One of the almost-intact bunkers from World War II at the U.S. military training base in Grafenwoehr, Germany. (Courtesy of Gerald Morgenstern)
GRAFENWOEHR, Germany — When U.S. soldiers are firing rifles and calibrating artillery at the Grafenwoehr Training Area, they often notice dozens of bunkers in various states of decay, partly hidden in the thick forests. Tangled hunks of concrete and iron can be found all over the American base.
The damage to these bunkers wasn’t caused by Allied warplanes or tanks during the World War II, as it might seem. Instead, they were targeted by the Germans themselves, who used the training area as a bunker testing site.
Adolf Hitler ordered bunkers to be built at what was then known as Fortress Fighting Area Grafenwoehr, base historian Gerald Morgenstern said recently.
The bunkers were built to resemble the so-called West Wall, the Wehrmacht’s fortified line bordering the Netherlands and Belgium.

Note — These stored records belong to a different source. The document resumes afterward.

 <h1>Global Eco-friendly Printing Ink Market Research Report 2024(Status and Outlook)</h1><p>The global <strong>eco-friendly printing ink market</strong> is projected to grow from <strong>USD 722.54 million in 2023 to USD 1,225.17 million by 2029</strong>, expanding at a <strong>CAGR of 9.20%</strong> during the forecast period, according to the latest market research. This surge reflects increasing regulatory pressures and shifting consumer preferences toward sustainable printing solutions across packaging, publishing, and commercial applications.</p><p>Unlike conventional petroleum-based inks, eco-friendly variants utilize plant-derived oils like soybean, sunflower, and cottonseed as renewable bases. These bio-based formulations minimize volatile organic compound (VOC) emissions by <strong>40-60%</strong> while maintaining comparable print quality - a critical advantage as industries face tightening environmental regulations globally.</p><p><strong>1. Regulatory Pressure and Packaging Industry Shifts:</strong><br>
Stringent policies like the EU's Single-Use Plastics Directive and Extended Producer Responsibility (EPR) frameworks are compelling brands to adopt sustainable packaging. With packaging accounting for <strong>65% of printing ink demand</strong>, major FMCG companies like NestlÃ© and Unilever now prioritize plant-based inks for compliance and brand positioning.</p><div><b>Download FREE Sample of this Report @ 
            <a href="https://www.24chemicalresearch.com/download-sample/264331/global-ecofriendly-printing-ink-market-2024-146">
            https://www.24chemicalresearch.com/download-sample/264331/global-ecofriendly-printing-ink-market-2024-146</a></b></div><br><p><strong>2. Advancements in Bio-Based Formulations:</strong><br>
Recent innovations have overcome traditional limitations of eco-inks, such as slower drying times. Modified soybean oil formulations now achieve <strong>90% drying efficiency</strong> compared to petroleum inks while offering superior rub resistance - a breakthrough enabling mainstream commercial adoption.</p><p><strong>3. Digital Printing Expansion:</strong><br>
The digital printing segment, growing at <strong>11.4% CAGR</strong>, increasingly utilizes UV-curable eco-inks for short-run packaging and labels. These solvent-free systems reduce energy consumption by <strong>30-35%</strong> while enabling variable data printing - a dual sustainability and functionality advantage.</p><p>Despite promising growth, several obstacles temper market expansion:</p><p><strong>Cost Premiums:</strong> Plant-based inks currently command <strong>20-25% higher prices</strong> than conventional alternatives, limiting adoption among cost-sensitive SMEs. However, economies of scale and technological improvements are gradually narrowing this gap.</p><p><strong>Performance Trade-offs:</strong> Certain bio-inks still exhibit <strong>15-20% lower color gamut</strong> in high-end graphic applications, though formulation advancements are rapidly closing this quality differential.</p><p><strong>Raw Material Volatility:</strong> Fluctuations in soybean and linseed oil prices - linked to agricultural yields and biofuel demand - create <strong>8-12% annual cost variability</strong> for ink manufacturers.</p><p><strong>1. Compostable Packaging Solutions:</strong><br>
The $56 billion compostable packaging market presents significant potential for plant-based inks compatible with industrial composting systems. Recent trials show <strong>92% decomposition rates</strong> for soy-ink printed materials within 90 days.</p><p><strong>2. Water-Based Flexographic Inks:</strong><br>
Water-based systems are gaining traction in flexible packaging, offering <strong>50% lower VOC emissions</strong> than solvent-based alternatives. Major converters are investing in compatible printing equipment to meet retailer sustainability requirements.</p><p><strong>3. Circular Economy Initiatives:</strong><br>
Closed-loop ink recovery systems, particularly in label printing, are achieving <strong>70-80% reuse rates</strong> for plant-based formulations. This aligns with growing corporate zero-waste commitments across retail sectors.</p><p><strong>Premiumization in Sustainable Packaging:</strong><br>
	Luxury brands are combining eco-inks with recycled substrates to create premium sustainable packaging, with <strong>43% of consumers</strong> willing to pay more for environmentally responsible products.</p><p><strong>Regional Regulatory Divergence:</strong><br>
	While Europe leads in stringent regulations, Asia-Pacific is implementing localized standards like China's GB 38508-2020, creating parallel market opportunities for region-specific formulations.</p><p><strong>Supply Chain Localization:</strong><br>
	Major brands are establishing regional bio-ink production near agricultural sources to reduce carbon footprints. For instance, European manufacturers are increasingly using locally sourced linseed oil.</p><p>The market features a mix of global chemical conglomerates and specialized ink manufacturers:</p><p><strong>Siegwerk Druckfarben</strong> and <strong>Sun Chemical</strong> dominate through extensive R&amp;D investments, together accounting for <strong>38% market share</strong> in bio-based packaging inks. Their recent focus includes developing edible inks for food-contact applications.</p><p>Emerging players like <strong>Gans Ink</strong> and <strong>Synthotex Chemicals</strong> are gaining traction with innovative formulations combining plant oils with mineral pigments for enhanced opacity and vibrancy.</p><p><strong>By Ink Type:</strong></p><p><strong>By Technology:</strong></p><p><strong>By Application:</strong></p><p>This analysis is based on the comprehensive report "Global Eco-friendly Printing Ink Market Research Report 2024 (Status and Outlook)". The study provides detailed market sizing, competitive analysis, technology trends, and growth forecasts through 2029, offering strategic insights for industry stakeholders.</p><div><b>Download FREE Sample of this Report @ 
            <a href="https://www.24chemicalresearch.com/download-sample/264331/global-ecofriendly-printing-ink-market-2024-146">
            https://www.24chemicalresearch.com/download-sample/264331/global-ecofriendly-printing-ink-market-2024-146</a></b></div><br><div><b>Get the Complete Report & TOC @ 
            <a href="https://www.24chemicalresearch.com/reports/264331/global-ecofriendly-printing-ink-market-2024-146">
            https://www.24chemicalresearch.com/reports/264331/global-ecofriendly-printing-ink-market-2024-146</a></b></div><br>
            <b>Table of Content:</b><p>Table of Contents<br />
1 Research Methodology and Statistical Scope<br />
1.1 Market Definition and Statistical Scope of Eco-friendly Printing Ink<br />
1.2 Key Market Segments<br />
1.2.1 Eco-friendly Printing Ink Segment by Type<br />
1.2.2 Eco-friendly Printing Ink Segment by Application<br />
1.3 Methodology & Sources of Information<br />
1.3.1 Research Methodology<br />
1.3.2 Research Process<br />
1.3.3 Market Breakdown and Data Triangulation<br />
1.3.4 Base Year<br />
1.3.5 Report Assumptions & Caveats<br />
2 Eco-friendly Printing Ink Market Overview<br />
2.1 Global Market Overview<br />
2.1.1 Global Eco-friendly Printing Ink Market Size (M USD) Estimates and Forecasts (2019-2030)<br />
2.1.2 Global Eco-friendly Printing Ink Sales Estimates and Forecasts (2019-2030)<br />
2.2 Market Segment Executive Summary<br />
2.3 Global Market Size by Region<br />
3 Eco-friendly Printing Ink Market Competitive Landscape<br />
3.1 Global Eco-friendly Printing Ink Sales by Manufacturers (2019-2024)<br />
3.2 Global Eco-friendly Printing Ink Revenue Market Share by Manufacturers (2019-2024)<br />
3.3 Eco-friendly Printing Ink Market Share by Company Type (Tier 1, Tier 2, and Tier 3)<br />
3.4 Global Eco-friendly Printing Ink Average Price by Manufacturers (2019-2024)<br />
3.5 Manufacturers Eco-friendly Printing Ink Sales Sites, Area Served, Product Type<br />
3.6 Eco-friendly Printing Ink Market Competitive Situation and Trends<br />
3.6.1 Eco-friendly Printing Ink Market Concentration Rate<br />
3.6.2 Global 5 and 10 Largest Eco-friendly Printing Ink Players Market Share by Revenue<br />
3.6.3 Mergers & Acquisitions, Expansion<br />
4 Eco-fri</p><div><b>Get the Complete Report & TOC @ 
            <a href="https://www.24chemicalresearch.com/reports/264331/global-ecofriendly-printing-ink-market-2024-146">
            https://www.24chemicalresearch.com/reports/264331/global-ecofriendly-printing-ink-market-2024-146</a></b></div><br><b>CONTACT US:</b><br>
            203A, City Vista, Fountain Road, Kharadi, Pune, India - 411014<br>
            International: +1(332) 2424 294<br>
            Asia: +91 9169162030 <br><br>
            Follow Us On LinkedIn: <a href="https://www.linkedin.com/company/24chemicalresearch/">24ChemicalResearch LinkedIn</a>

“The Nazis wanted to test the strength of the West Wall and simulate bunker fighting here in Grafenwoehr before the war,” said Morgenstern, author of the book “Grafenwoehr Training Area: Yesterday and Today.”
After the invasion of Belgium, the Wehrmacht abandoned the West Wall, and it went unmanned until Sept. 10, 1944, just a few days before the U.S. Army reached it.
It took five months of hard fighting for U.S. forces to completely overrun the wall, a credit to the effectiveness of the Grafenwoehr-tested bunkers.
Most of the bunkers seen today on Grafenwoehr were built in 1938, when teams of laborers were brought in to complete the task. Hitler toured the construction site in June of that year to ensure they would be done on time for a huge bunker war game, called Fortress War Exercise Grafenwoehr, which Hitler was supposed to oversee personally.
It was canceled at the start of World War II when Germany attacked Poland.
Instead the bunkers were used for various smaller-scale tests, as artillery observation posts and even for target practice, Morgenstern said.
The U.S. Army blew up most of the 34 bunkers using vast amounts of explosives after occupying the base in 1945.
“The construction of the West Wall system can still be retraced today by following the bunker ruins and defense lines that are located everywhere,” Morgenstern said.
Today, many animals, including protected bats, use the bunkers as shelter.